§ Work required
Set each record down exactly, excluding all images.

§ Records supplied
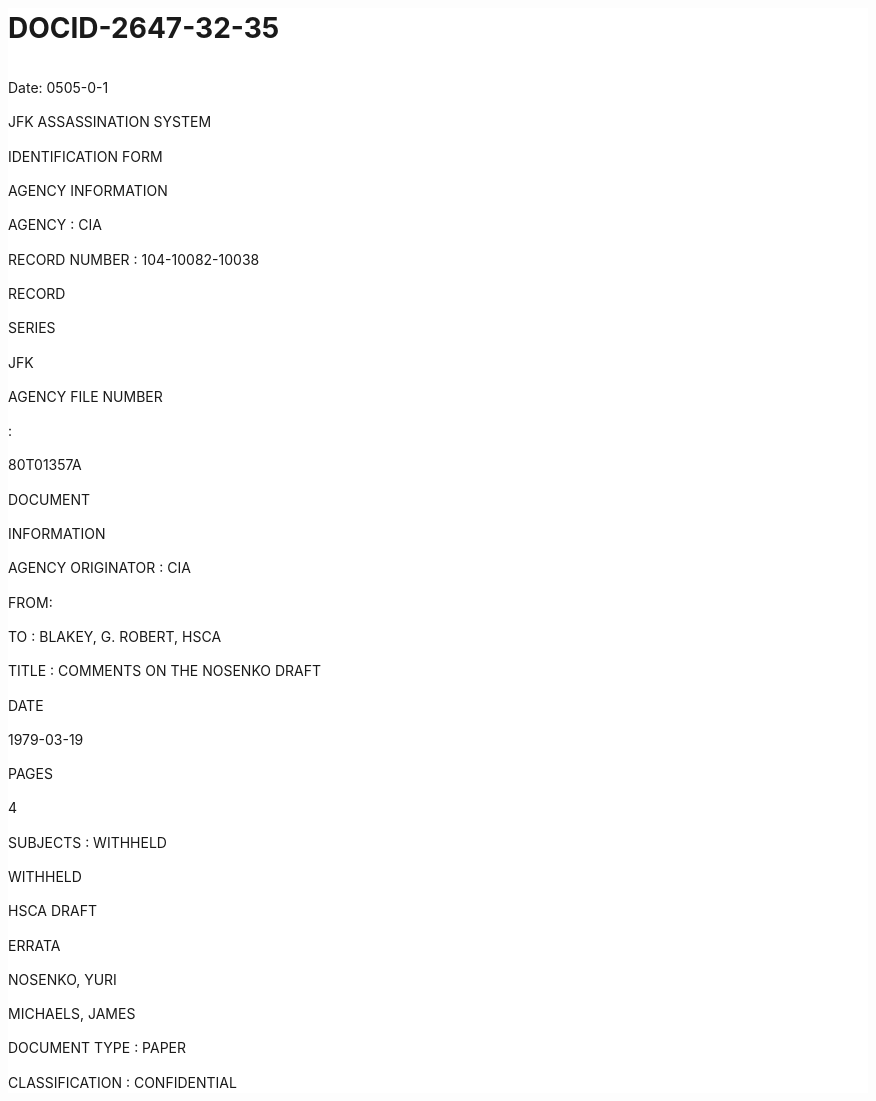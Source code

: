# DOCID-2647-32-35

##
Date: 0505-0-1

JFK ASSASSINATION SYSTEM

IDENTIFICATION FORM

AGENCY INFORMATION

AGENCY : CIA

RECORD NUMBER : 104-10082-10038

RECORD

SERIES

JFK

AGENCY FILE NUMBER

:

80T01357A

DOCUMENT

INFORMATION

AGENCY ORIGINATOR : CIA

FROM:

TO : BLAKEY, G. ROBERT, HSCA

TITLE : COMMENTS ON THE NOSENKO DRAFT

DATE

1979-03-19

PAGES

4

SUBJECTS : WITHHELD

WITHHELD

HSCA DRAFT

ERRATA

NOSENKO, YURI

MICHAELS, JAMES

DOCUMENT TYPE : PAPER

CLASSIFICATION : CONFIDENTIAL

§ Task response
Source code

:# DOCID-2647-32-35

##
Date: 0505-0-1

JFK ASSASSINATION SYSTEM

IDENTIFICATION FORM

AGENCY INFORMATION

AGENCY : CIA

RECORD NUMBER : 104-10082-10038

RECORD

SERIES

JFK

AGENCY FILE NUMBER

:

80T01357A

DOCUMENT

INFORMATION

AGENCY ORIGINATOR : CIA

FROM:

TO : BLAKEY, G. ROBERT, HSCA

TITLE : COMMENTS ON THE NOSENKO DRAFT

DATE

1979-03-19

PAGES

4

SUBJECTS : WITHHELD

WITHHELD

HSCA DRAFT

ERRATA

NOSENKO, YURI

MICHAELS, JAMES

DOCUMENT TYPE : PAPER

CLASSIFICATION : CONFIDENTIAL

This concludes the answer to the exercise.